📊 What is PCE? Why is it so important?
PCE (Personal Consumption Expenditures) is the 'Personal Consumption Expenditures Price Index' published by the U.S. Department of Commerce and is one of the core indicators for measuring inflation levels.
PCE vs CPI:
Project CPI (Consumer Price Index) PCE (Personal Consumption Expenditures) focus on consumer spending behavior (fixed basket) actual sales prices of enterprises (reflecting dynamic adjustments) weight favors housing more balanced, closer to actual sensitivity easily affected by volatility in energy, food, etc. smoother, more suitable for judging long-term trends users market media often mention the inflation indicator most focused on by the Federal Reserve
➡️ Core PCE is data that excludes volatile food and energy prices, better reflecting the 'stickiness' of inflation.
📅 When is it published each month? Where to check the most authoritative information?
Release time: the last working day of each month (usually at 20:30 Beijing time on the last night of the month)
Publishing agency: U.S. Bureau of Economic Analysis (BEA)
Inquiry website:
👉 BEA official website: https://www.bea.gov/data/personal-consumption-expenditures-price-index
🌍 What is the importance of PCE to the global financial market?
PCE is a key clue for global investors observing the Federal Reserve's next moves:
Once core PCE remains high, the Federal Reserve may delay interest rate cuts or continue to maintain high interest rates.
Interest rate expectations directly affect:
U.S. Treasury prices (interest rates rise = bonds fall)
U.S. stock valuations (high interest rates suppress growth stocks)
Exchange rates (strong/weak dollar)
Prices of commodities like gold and oil
📌 On the day of the PCE release, if the data is 'shocking' or 'off the charts', it usually triggers severe fluctuations in the stock, bond, and currency markets, making it one of the risk events in the global market.
₿ What is the direct/indirect impact of PCE on the cryptocurrency space?
Although PCE is a traditional financial indicator, its impact on the cryptocurrency space is becoming increasingly direct:
📉 1. Increased market correlations
BTC has gradually evolved into a 'high Beta asset', strongly correlated with Federal Reserve policy expectations.

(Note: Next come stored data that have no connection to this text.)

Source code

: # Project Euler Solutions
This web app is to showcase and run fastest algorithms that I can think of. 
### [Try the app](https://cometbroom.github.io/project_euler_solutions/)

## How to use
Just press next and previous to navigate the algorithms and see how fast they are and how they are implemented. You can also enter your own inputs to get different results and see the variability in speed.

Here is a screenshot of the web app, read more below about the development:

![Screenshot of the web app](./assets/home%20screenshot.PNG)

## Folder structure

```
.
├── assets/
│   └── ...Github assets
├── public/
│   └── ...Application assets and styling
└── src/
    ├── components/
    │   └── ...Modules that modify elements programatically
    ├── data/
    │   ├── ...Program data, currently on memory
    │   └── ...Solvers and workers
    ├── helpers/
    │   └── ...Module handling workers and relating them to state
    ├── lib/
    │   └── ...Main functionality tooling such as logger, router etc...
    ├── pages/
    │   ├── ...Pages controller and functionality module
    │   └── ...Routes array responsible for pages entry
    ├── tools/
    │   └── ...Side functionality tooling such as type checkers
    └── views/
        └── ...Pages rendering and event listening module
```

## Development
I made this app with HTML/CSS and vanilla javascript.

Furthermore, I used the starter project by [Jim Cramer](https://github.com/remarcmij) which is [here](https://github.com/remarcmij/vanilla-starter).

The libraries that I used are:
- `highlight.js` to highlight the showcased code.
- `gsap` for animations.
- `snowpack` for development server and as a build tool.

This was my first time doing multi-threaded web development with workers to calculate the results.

High PCE → delayed interest rate cut expectations → strong dollar → BTC under pressure in the short term.
Low PCE → market expectations turn dovish → US Treasury yields decline → funds flow back to high-risk assets, BTC and ETH rise.
🧠 2. Changes in investor psychology and style
An increasing number of traditional background funds (funds, trading institutions, RWA players) among crypto investors are keeping an eye on these macro data.
The 'macro sensitivity' of the crypto market has increased, no longer just a 'technical closed loop' as in the past.
📌 Summary view: Is there still room for interest rate cuts this year?
Combined:
The current core PCE is still around 2.8%;
Service inflation is sticky;
Additional tariffs may push another wave of imported inflation;
Federal Reserve officials are conservative, emphasizing 'more time is needed';
I judge that the hope for interest rate cuts this year is very slim, with at most one 'symbolic cut' by the end of the year, and only if the economy first encounters problems.
🧠 My judgment:
Interest rate cuts this year? The possibility is extremely low.
Unless:
Sudden economic collapse in the U.S.;
Employment data avalanche;
Core PCE really falls below 2.3.
Otherwise, the Federal Reserve may only symbolically cut rates once by the end of the year, or even 'stay put until 2026'.
Stop fantasizing about a 'flood of liquidity' bull market; in this round, patience is more important than emotion.